_Exercise objective_
Transcribe every record verbatim; no pictures.

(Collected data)
-=-=-

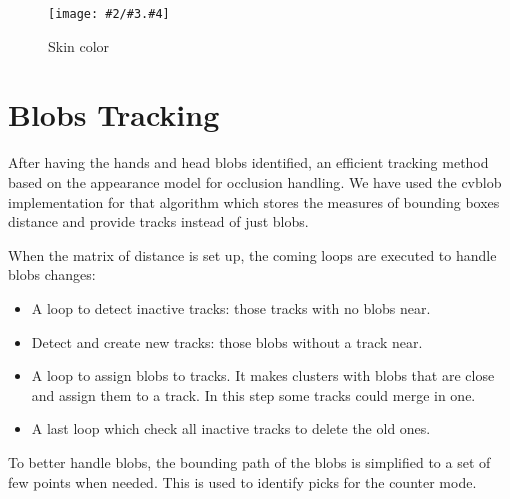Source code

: \documentclass{llncs}
\newcommand{\imagepathext}[5]{%
\begin{figure}[!htbp]
\hfil\texttt{[image: \#2/\#3.\#4]}\hfil
\caption{#5\label{#3}}
\end{figure}}
\newcommand{\png}[2]{\imagepathext{width=\columnwidth}{pics}{#1}{png}{#2}}
\begin{document}
\png{skincolor}{Skin color}

\section{Blobs Tracking}
After having the hands and head blobs identified, an efficient
tracking method based on the appearance model for occlusion handling\cite{app06}.
We have used the cvblob implementation \cite{cvblob} for that algorithm which 
stores the measures of bounding boxes distance and provide tracks instead of just blobs.  %

When the matrix of distance is set up, the coming loops
are executed to handle blobs changes:
\begin{itemize}
 \item A loop to detect inactive tracks: those tracks with no blobs near.
 \item Detect and create new tracks: those blobs without a track near.
 \item A loop to assign blobs to tracks. It makes clusters with blobs that are close and assign them to a track.
In this step some tracks could merge in one.
 \item A last loop which check all inactive tracks to delete the old ones.
\end{itemize}

To better handle blobs, the bounding path of the blobs
is simplified to a set of few points when needed.
This is used to identify picks for the counter mode.
\end{document}
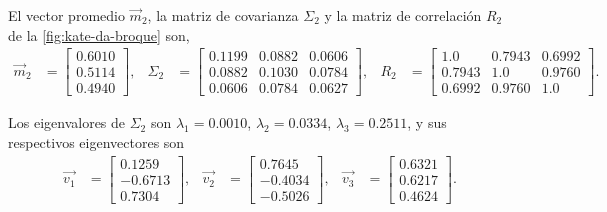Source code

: El vector promedio $\vec{m}_2$, la matriz de covarianza $\Sigma_2$ y la matriz de correlación $R_2$ de la \cref{fig:kate-da-broque} son,
\begin{align*}
    \vec{m}_2 & =
    \begin{bmatrix}
        0.6010 \\
        0.5114 \\
        0.4940
    \end{bmatrix}, &
    \Sigma_2 & =
    \begin{bmatrix}
        0.1199 & 0.0882 & 0.0606 \\
        0.0882 & 0.1030 & 0.0784 \\
        0.0606 & 0.0784 & 0.0627
    \end{bmatrix}, &
    R_2 & = 
    \begin{bmatrix}
        1.0    & 0.7943 & 0.6992 \\
        0.7943 & 1.0    & 0.9760 \\
        0.6992 & 0.9760 & 1.0
    \end{bmatrix}.
\end{align*}

Los eigenvalores de $\Sigma_2$ son $\lambda_1 = 0.0010$, $\lambda_2 = 0.0334$, $\lambda_3 = 0.2511$, y sus respectivos eigenvectores son
\begin{align*}
    \vec{v_1} & =
    \begin{bmatrix}
        0.1259 \\
        -0.6713 \\
        0.7304
    \end{bmatrix}, &
    \vec{v_2} & = 
    \begin{bmatrix}
        0.7645 \\
        -0.4034 \\
        -0.5026
    \end{bmatrix}, &
    \vec{v_3} & =
    \begin{bmatrix}
        0.6321 \\
        0.6217 \\
        0.4624
    \end{bmatrix}.
\end{align*}

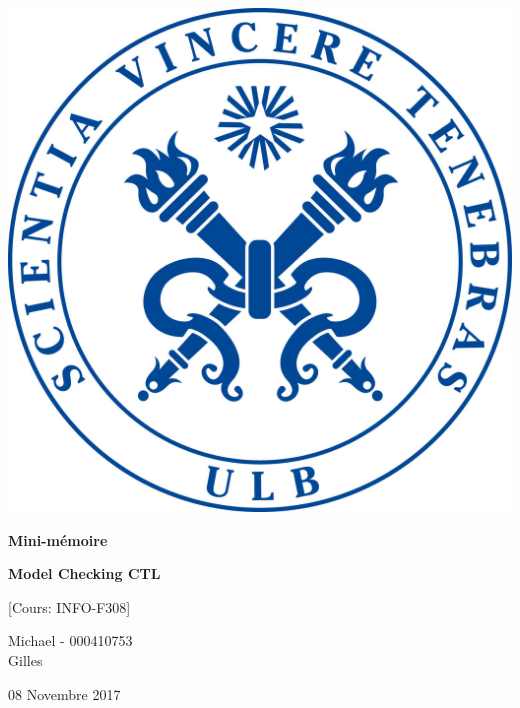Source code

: \documentclass[11pt,a4paper]{article}
\begin{document}
\begin{titlepage}
\begin{center}
\includegraphics[scale=0.15]{ulb.jpg}

\vspace{1cm}

\par{\huge \textbf{Mini-mémoire}}\bigbreak
\par{\huge \textbf{Model Checking CTL}}
\vspace{1cm}
\par{\large [Cours: INFO-F308]}
\vspace{1cm}

\par \hrulefill \par
\vspace{1cm}
 Michael - 000410753\\
 Gilles
\vspace{0.7cm}
\par \hrulefill \par

\vspace{1cm}
\par 08 Novembre 2017

\end{center}
\end{titlepage}
\newpage
\tableofcontents
\newpage
\end{document}
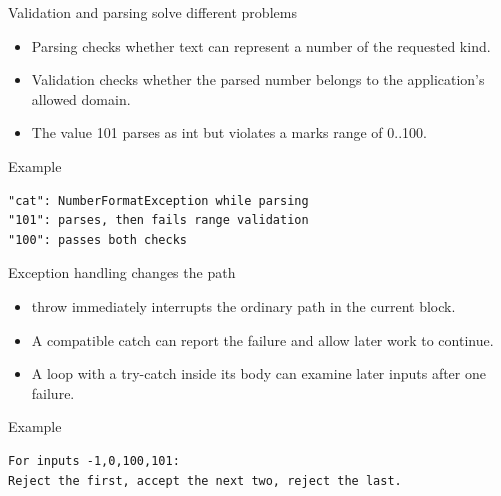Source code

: \documentclass[10pt,aspectratio=169]{beamer}
\begin{document}
\begin{frame}[fragile,t]{Validation and parsing solve different problems}
\begin{itemize}
\item Parsing checks whether text can represent a number of the requested kind.
\item Validation checks whether the parsed number belongs to the application's allowed domain.
\item The value 101 parses as int but violates a marks range of 0..100.
\end{itemize}
\vspace{1mm}\begin{block}{Example}
\begin{lstlisting}
"cat": NumberFormatException while parsing
"101": parses, then fails range validation
"100": passes both checks
\end{lstlisting}
\end{block}
\end{frame}

\begin{frame}[fragile,t]{Exception handling changes the path}
\begin{itemize}
\item throw immediately interrupts the ordinary path in the current block.
\item A compatible catch can report the failure and allow later work to continue.
\item A loop with a try-catch inside its body can examine later inputs after one failure.
\end{itemize}
\vspace{1mm}\begin{block}{Example}
\begin{lstlisting}
For inputs -1,0,100,101:
Reject the first, accept the next two, reject the last.
\end{lstlisting}
\end{block}
\end{frame}
\end{document}
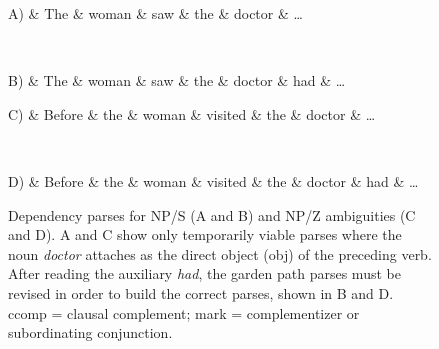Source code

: \documentclass[a4paper, 12pt]{article}
\begin{document}
\begin{figure}[htbp]
\begin{dependency}[theme=simple, font=\normalsize, label style={font=\normalsize}]
\begin{deptext}[column sep=1em]
    A) \&  The \& woman \& saw \& the \& doctor \& \dots \\
\end{deptext}
\end{dependency}
\\
\begin{dependency}[theme=simple, font=\normalsize, label style={font=\normalsize}]
\begin{deptext}[column sep=1em]
    B) \&  The \& woman \& saw \& the \& doctor \& had \& \dots \\
\end{deptext}
\end{dependency}

\begin{dependency}[theme=simple, font=\normalsize, label style={font=\normalsize}]
\begin{deptext}[column sep=1em]
    C) \& Before \&  the \& woman \& visited \& the \& doctor \& \dots \\
\end{deptext}
\end{dependency}
\\
\begin{dependency}[theme=simple, font=\normalsize, label style={font=\normalsize}]
\begin{deptext}[column sep=1em]
    D) \& Before \&  the \& woman \& visited \& the \& doctor \& had \& \dots \\
\end{deptext}
\end{dependency}
\caption{Dependency parses for NP/S (A and B) and NP/Z ambiguities (C and
    D). A and C show only temporarily viable parses where the noun
    \emph{doctor} attaches as the direct object (obj) of the preceding verb.
    After reading the auxiliary \emph{had}, the garden path parses must be
    revised in order to build the correct parses, shown in B and D. ccomp =
    clausal complement; mark = complementizer or subordinating
    conjunction.}\label{fig:gpresolve}
\end{figure}
\end{document}
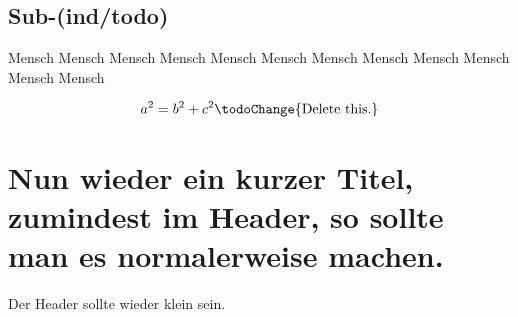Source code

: \section{Sub-(ind/todo)}%
\label{sec:introduction:Sub-indtodo}%
\lipsum[1-1] Mensch
%
\lipsum[1-3] Mensch\newline%
\lipsum[1-4] Mensch%
\lipsum[1-5] Mensch%
\lipsum[1-6] Mensch%
\lipsum[1-7] Mensch%
\lipsum[1-8] Mensch%
\lipsum[1-9] Mensch\newline%
\lipsum[1-10] Mensch\newline%
\lipsum[1-11] Mensch\newline%
\lipsum[1-12] Mensch\newline%
\lipsum[1-13] Mensch%
\lipsum[1-8]\lipsum[1-18] %
\lipsum[1-8]%

\begin{equation}
	a^2=b^2+c^2 \textrm{\todoChange{Delete this.}}
\end{equation}

\newpage\TUMStandardAreaMain%
\chapter[Nun wieder ein kurzer Titel.]{Nun wieder ein kurzer Titel, zumindest im Header, so sollte man es normalerweise machen.}\label{chap:Nun wieder ein kurzer Titel}%
Der Header sollte wieder klein sein. \lipsum[1-30]%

-=-=-

_Output below_
Source code

: \documentclass{llncs}
\newcommand{\imagepathext}[5]{%
\begin{figure}[!htbp]
\hfil\texttt{[image: \#2/\#3.\#4]}\hfil
\caption{#5\label{#3}}
\end{figure}}
\newcommand{\png}[2]{\imagepathext{width=\columnwidth}{pics}{#1}{png}{#2}}
\begin{document}
\png{skincolor}{Skin color}

\section{Blobs Tracking}
After having the hands and head blobs identified, an efficient
tracking method based on the appearance model for occlusion handling\cite{app06}.
We have used the cvblob implementation \cite{cvblob} for that algorithm which 
stores the measures of bounding boxes distance and provide tracks instead of just blobs.  %

When the matrix of distance is set up, the coming loops
are executed to handle blobs changes:
\begin{itemize}
 \item A loop to detect inactive tracks: those tracks with no blobs near.
 \item Detect and create new tracks: those blobs without a track near.
 \item A loop to assign blobs to tracks. It makes clusters with blobs that are close and assign them to a track.
In this step some tracks could merge in one.
 \item A last loop which check all inactive tracks to delete the old ones.
\end{itemize}

To better handle blobs, the bounding path of the blobs
is simplified to a set of few points when needed.
This is used to identify picks for the counter mode.
\end{document}
Source code

: El vector promedio $\vec{m}_2$, la matriz de covarianza $\Sigma_2$ y la matriz de correlación $R_2$ de la \cref{fig:kate-da-broque} son,
\begin{align*}
    \vec{m}_2 & =
    \begin{bmatrix}
        0.6010 \\
        0.5114 \\
        0.4940
    \end{bmatrix}, &
    \Sigma_2 & =
    \begin{bmatrix}
        0.1199 & 0.0882 & 0.0606 \\
        0.0882 & 0.1030 & 0.0784 \\
        0.0606 & 0.0784 & 0.0627
    \end{bmatrix}, &
    R_2 & = 
    \begin{bmatrix}
        1.0    & 0.7943 & 0.6992 \\
        0.7943 & 1.0    & 0.9760 \\
        0.6992 & 0.9760 & 1.0
    \end{bmatrix}.
\end{align*}

Los eigenvalores de $\Sigma_2$ son $\lambda_1 = 0.0010$, $\lambda_2 = 0.0334$, $\lambda_3 = 0.2511$, y sus respectivos eigenvectores son
\begin{align*}
    \vec{v_1} & =
    \begin{bmatrix}
        0.1259 \\
        -0.6713 \\
        0.7304
    \end{bmatrix}, &
    \vec{v_2} & = 
    \begin{bmatrix}
        0.7645 \\
        -0.4034 \\
        -0.5026
    \end{bmatrix}, &
    \vec{v_3} & =
    \begin{bmatrix}
        0.6321 \\
        0.6217 \\
        0.4624
    \end{bmatrix}.
\end{align*}

Source code

: \documentclass[11pt,a4paper]{article}
\begin{document}
\begin{titlepage}
\begin{center}
\includegraphics[scale=0.15]{ulb.jpg}

\vspace{1cm}

\par{\huge \textbf{Mini-mémoire}}\bigbreak
\par{\huge \textbf{Model Checking CTL}}
\vspace{1cm}
\par{\large [Cours: INFO-F308]}
\vspace{1cm}

\par \hrulefill \par
\vspace{1cm}
 Michael - 000410753\\
 Gilles
\vspace{0.7cm}
\par \hrulefill \par

\vspace{1cm}
\par 08 Novembre 2017

\end{center}
\end{titlepage}
\newpage
\tableofcontents
\newpage
\end{document}
Source code

: \documentclass[10pt,aspectratio=169]{beamer}
\begin{document}
\begin{frame}[fragile,t]{Validation and parsing solve different problems}
\begin{itemize}
\item Parsing checks whether text can represent a number of the requested kind.
\item Validation checks whether the parsed number belongs to the application's allowed domain.
\item The value 101 parses as int but violates a marks range of 0..100.
\end{itemize}
\vspace{1mm}\begin{block}{Example}
\begin{lstlisting}
"cat": NumberFormatException while parsing
"101": parses, then fails range validation
"100": passes both checks
\end{lstlisting}
\end{block}
\end{frame}

\begin{frame}[fragile,t]{Exception handling changes the path}
\begin{itemize}
\item throw immediately interrupts the ordinary path in the current block.
\item A compatible catch can report the failure and allow later work to continue.
\item A loop with a try-catch inside its body can examine later inputs after one failure.
\end{itemize}
\vspace{1mm}\begin{block}{Example}
\begin{lstlisting}
For inputs -1,0,100,101:
Reject the first, accept the next two, reject the last.
\end{lstlisting}
\end{block}
\end{frame}
\end{document}
Source code

: \documentclass[a4paper, 12pt]{article}
\begin{document}
\begin{figure}[htbp]
\begin{dependency}[theme=simple, font=\normalsize, label style={font=\normalsize}]
\begin{deptext}[column sep=1em]
    A) \&  The \& woman \& saw \& the \& doctor \& \dots \\
\end{deptext}
\end{dependency}
\\
\begin{dependency}[theme=simple, font=\normalsize, label style={font=\normalsize}]
\begin{deptext}[column sep=1em]
    B) \&  The \& woman \& saw \& the \& doctor \& had \& \dots \\
\end{deptext}
\end{dependency}

\begin{dependency}[theme=simple, font=\normalsize, label style={font=\normalsize}]
\begin{deptext}[column sep=1em]
    C) \& Before \&  the \& woman \& visited \& the \& doctor \& \dots \\
\end{deptext}
\end{dependency}
\\
\begin{dependency}[theme=simple, font=\normalsize, label style={font=\normalsize}]
\begin{deptext}[column sep=1em]
    D) \& Before \&  the \& woman \& visited \& the \& doctor \& had \& \dots \\
\end{deptext}
\end{dependency}
\caption{Dependency parses for NP/S (A and B) and NP/Z ambiguities (C and
    D). A and C show only temporarily viable parses where the noun
    \emph{doctor} attaches as the direct object (obj) of the preceding verb.
    After reading the auxiliary \emph{had}, the garden path parses must be
    revised in order to build the correct parses, shown in B and D. ccomp =
    clausal complement; mark = complementizer or subordinating
    conjunction.}\label{fig:gpresolve}
\end{figure}
\end{document}
Source code

: \section{Sub-(ind/todo)}%
\label{sec:introduction:Sub-indtodo}%
\lipsum[1-1] Mensch
%
\lipsum[1-3] Mensch\newline%
\lipsum[1-4] Mensch%
\lipsum[1-5] Mensch%
\lipsum[1-6] Mensch%
\lipsum[1-7] Mensch%
\lipsum[1-8] Mensch%
\lipsum[1-9] Mensch\newline%
\lipsum[1-10] Mensch\newline%
\lipsum[1-11] Mensch\newline%
\lipsum[1-12] Mensch\newline%
\lipsum[1-13] Mensch%
\lipsum[1-8]\lipsum[1-18] %
\lipsum[1-8]%

\begin{equation}
	a^2=b^2+c^2 \textrm{\todoChange{Delete this.}}
\end{equation}

\newpage\TUMStandardAreaMain%
\chapter[Nun wieder ein kurzer Titel.]{Nun wieder ein kurzer Titel, zumindest im Header, so sollte man es normalerweise machen.}\label{chap:Nun wieder ein kurzer Titel}%
Der Header sollte wieder klein sein. \lipsum[1-30]%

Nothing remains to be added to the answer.